One of the key benefits of eFPGA is that is can be reprogrammed to accelerate multiple tasks. Every chip has one or more processors (ARM, ARC, MIPS, etc) executing code. For tasks that occupy much of the processor bandwidth, an accelerator in hardware can often process the task in much less time. The accelerator doesn't replace the processor; but rather it accelerates the most work-intensive task. If the accelerator is reconfigurable, then more than one task can be accelerated, allowing it to handle more workload as required or as different customers/applications demand. eFPGA is reconfigurable, which makes it the perfect choice as an accelerator.
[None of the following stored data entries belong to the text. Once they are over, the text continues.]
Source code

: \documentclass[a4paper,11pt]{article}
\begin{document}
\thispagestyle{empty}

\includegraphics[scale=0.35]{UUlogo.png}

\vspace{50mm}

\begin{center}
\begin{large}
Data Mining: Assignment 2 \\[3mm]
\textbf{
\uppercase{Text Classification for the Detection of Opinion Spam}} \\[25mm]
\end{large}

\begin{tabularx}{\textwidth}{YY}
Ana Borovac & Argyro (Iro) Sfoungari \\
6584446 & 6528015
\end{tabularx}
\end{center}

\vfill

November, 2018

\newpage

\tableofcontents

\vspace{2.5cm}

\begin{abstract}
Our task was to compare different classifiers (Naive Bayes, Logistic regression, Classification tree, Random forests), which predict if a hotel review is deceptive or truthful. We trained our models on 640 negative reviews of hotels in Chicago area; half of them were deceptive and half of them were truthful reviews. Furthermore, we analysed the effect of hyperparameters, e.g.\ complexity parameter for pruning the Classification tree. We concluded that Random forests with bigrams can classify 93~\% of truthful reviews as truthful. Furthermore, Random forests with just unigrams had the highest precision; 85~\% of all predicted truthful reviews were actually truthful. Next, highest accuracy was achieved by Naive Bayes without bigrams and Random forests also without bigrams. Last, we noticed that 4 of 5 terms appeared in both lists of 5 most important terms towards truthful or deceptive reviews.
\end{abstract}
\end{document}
Below are several examples of how eFPGA can be used to accelerate the AXI/AHB bus, as well as the potential performance improvements in each use case. eFPGA can be used to accelerate many types of accelerators, not just ARM. We simply use ARM as an example because it is the most widely used processor today and is easy to verify in terms of performance.

AES-128

In the below example, the AXI4-stream bus for data movement and APB bus for control logic is implemented in the embedded FPGA. Since this interface functionality won’t change, it can also be hardwired externally.
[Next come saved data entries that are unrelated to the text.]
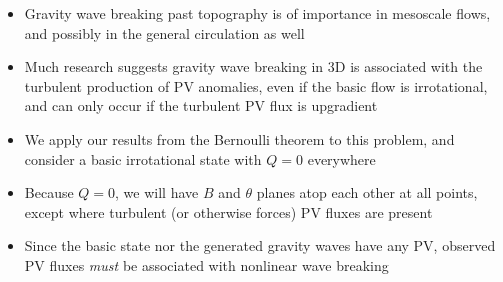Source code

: \documentclass[30pt,landscape]{foils}
\begin{document}
\hypersetup{pdfpagetransition=Replace}

\begin{itemize}
  \item Gravity wave breaking past topography is of importance in mesoscale flows, and possibly in the general circulation as well

  \item Much research suggests gravity wave breaking in 3D is associated with the turbulent production of PV anomalies, even if the basic flow is irrotational, and can only occur if the turbulent PV flux is upgradient

  \item We apply our results from the Bernoulli theorem to this problem, and consider a basic irrotational state with $Q = 0$ everywhere

  \item Because $Q = 0$, we will have $B$ and $\theta$ planes atop each other at all points, except where turbulent (or otherwise forces) PV fluxes are present

  \item Since the basic state nor the generated gravity waves have any PV, observed PV fluxes \emph{must} be associated with nonlinear wave breaking

\end{itemize}

\hypersetup{pdfpagetransition=Replace}
\end{document}
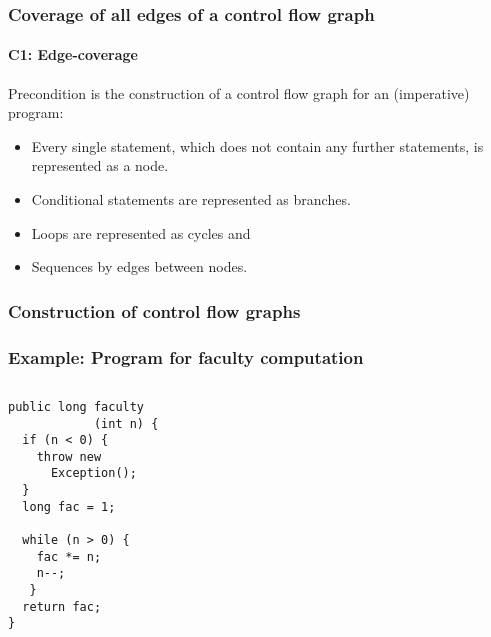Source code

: \begin{frame}
\frametitle{Coverage of all edges of a control flow graph}
\framesubtitle{C1: Edge-coverage}
Precondition is the construction of a control flow graph for an (imperative) program:
\begin{itemize}
  \item Every single statement, which does not contain any further statements, is represented as a node.
  \item Conditional statements are represented as branches.
  \item Loops are represented as cycles and 
  \item Sequences by edges between nodes.
\end{itemize}
\end{frame}


\begin{frame}
\frametitle{Construction of control flow graphs}
\begin{center}
\end{center}
\end{frame}


\begin{frame}[fragile]
\frametitle{Example: Program for faculty computation}
\begin{columns}
\begin{column}{0.4\textwidth}
\lstset{language=Java,basicstyle=\small}
\begin{lstlisting}
public long faculty
            (int n) {
  if (n < 0) {
    throw new 
      Exception();
  }
  long fac = 1;

  while (n > 0) {
    fac *= n;
    n--;
   }
  return fac;
}
\end{lstlisting}
\end{column}
\pause
\begin{column}{0.6\textwidth}
\begin{center}
\end{center}
\end{column}
\end{columns}
\end{frame}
The RTL for this AES-128 accelerator requires 1142 LUTs and fits in a single EFLX-2.5K IP core, which is available in multiple process nodes. In TSMC16FFC, the AES-128 accelerator runs at a worst-case frequency of 374 MHz (-40/125C, 0.72Vjunction, Slow-Slow corner).

This performance is 136-300 times faster than AES-128 software code running on an ARM Cortex M4 in the same process, depending on the assumption of the clock speed of the ARM M4.

SHA-256

In the below example, the AXI4 slave RTL is external to the eFPGA and is used both for accelerator data movement and configuration of the accelerator registers. The AXI4 slave logic is external for lowest bus latency for data movement.

The RTL for this SHA-256 accelerator, operating on 64-byte data blocks, requires 1,634 LUTs and fits in a single EFLX-2.5K IP core, which is available in multiple process nodes. In TSMC16FFC, the SHA-256 accelerator runs at a worst-case frequency of 171 MHz (-40/125C, 0.72Vjunction, Slow-Slow corner).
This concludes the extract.